だが、ビジンダーの心にはいつもゼロワンがいるという事実に、ワルダーは苦しむ。
善悪の判別がつかない彼には、自分が感じているこの苦しみと、ゼロワンへの憎しみが嫉妬心という感情であることすら理解できない。彼は自分のことを心を持たない中途半端なロボットであると蔑んだが、その実、その「心」の存在を自覚していないだけで、本当は、愛する人を想うがゆえの良心と嫉妬心という、最も人間らしい心を備えたロボットだった。
「心」を自覚できなかったと言うだけで苦しみ続けた彼の生涯は、ゼロワンとの決斗でその幕を下ろす。同じ殺されるのならば、ゼロワンよりも他に殺されたい相手がいたことを呟きながら。
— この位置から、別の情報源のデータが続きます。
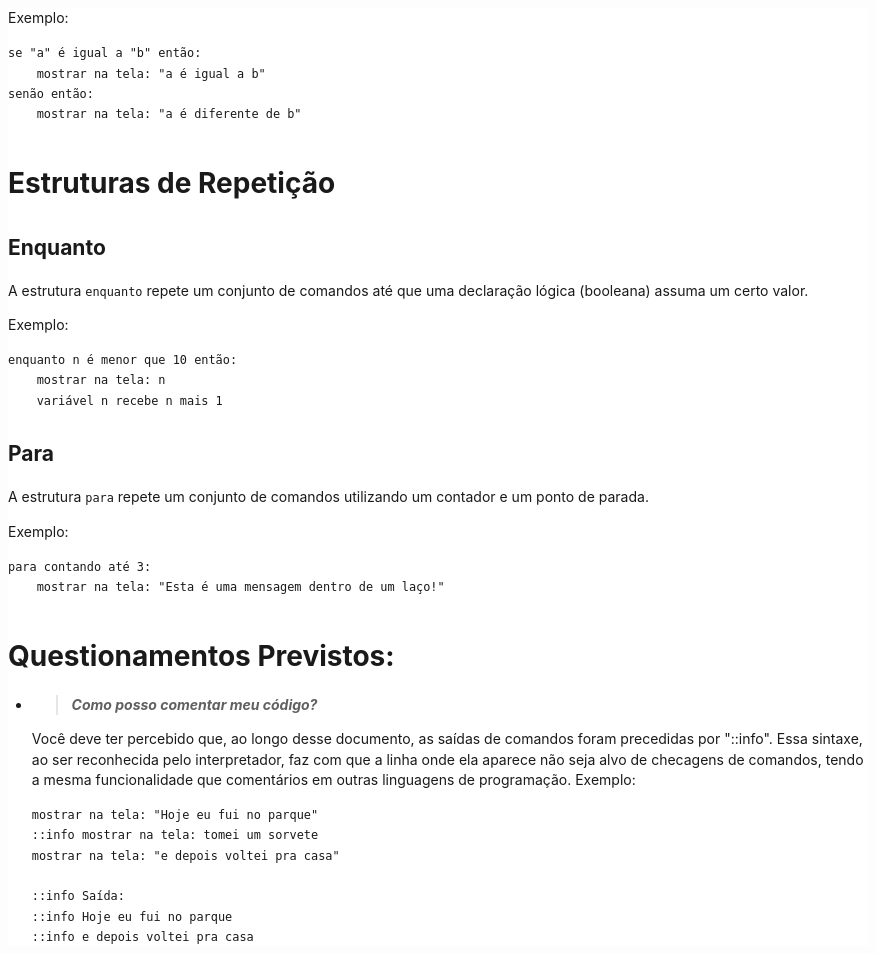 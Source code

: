 Exemplo:

```pseudocode
se "a" é igual a "b" então:
    mostrar na tela: "a é igual a b"
senão então:
    mostrar na tela: "a é diferente de b"
```
# Estruturas de Repetição
## Enquanto
A estrutura `enquanto` repete um conjunto de comandos até que uma declaração lógica (booleana) assuma um certo valor.

Exemplo:

```pseudocode
enquanto n é menor que 10 então:
    mostrar na tela: n
    variável n recebe n mais 1
```
## Para


A estrutura `para` repete um conjunto de comandos utilizando um contador e um ponto de parada.

Exemplo:

```pseudocode
para contando até 3:
    mostrar na tela: "Esta é uma mensagem dentro de um laço!"
```


# Questionamentos Previstos:

* > ***Como posso comentar meu código?***

    Você deve ter percebido que, ao longo desse documento, as saídas de comandos foram precedidas por "::info". Essa sintaxe, ao ser reconhecida pelo interpretador, faz com que a linha onde ela aparece não seja alvo de checagens de comandos, tendo a mesma funcionalidade que comentários em outras linguagens de programação.
    Exemplo:
  ```pseudocode
  mostrar na tela: "Hoje eu fui no parque"
  ::info mostrar na tela: tomei um sorvete
  mostrar na tela: "e depois voltei pra casa"
  
  ::info Saída:
  ::info Hoje eu fui no parque
  ::info e depois voltei pra casa
  ```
「人造人間キカイダー」で描かれたハカイダーの末路は、心を持ちながら自らの存在意義を他者に依存したがために、存在意義であった他者を失った時、自分の存在意義を見失い狂乱するという、アイデンティティ・クライシスを描いたものだった。
「キカイダー01」が描いたワルダーの最期は、「心」を持ちながら、それを自覚できないあまりに生きる意味を見いだせず、最期まで自分が心を持った存在であるということを認識できぬまま、自らの良心に従って生きる道を選べなかった悲劇を描いた。
葛藤と苦しみの中に生き、望んだ死を迎えられなかった二人の人造人間の姿は、自分が本当に抱いている「心」に従って生きることが出来なかった存在の悲劇を描き、「心」のままに生きることの素晴らしさを逆説的に説いている。

「正義の旋律よ、永遠に」

こうして過酷な激闘の果てに迎えた最終回「よい子の友達 人造人間万才!」では、光明寺博士、そしてジローの再登場と、光明寺博士の新発明であるロボット再生装置をめぐるシャドウとの最終決戦が描かれ、ロボット再生装置で幾度も再生するハカイダーやザダムらシャドウの大軍団と、キカイダー兄弟とビジンダーたち正義の人造人間たちの明日なき総力戦が展開。
死力を尽くした死闘の果てに、ついに大犯罪組織シャドウは滅び、世界に平和が訪れる。
光明寺博士たちはアキラとヒロシたちに、彼ら人造人間は完全な機械になることを望んでおらず、不完全でも人間に近い存在でいたいんだ、と説き、正義の人造人間三人は新たな旅へと出て「キカイダー01」は完結するのであった。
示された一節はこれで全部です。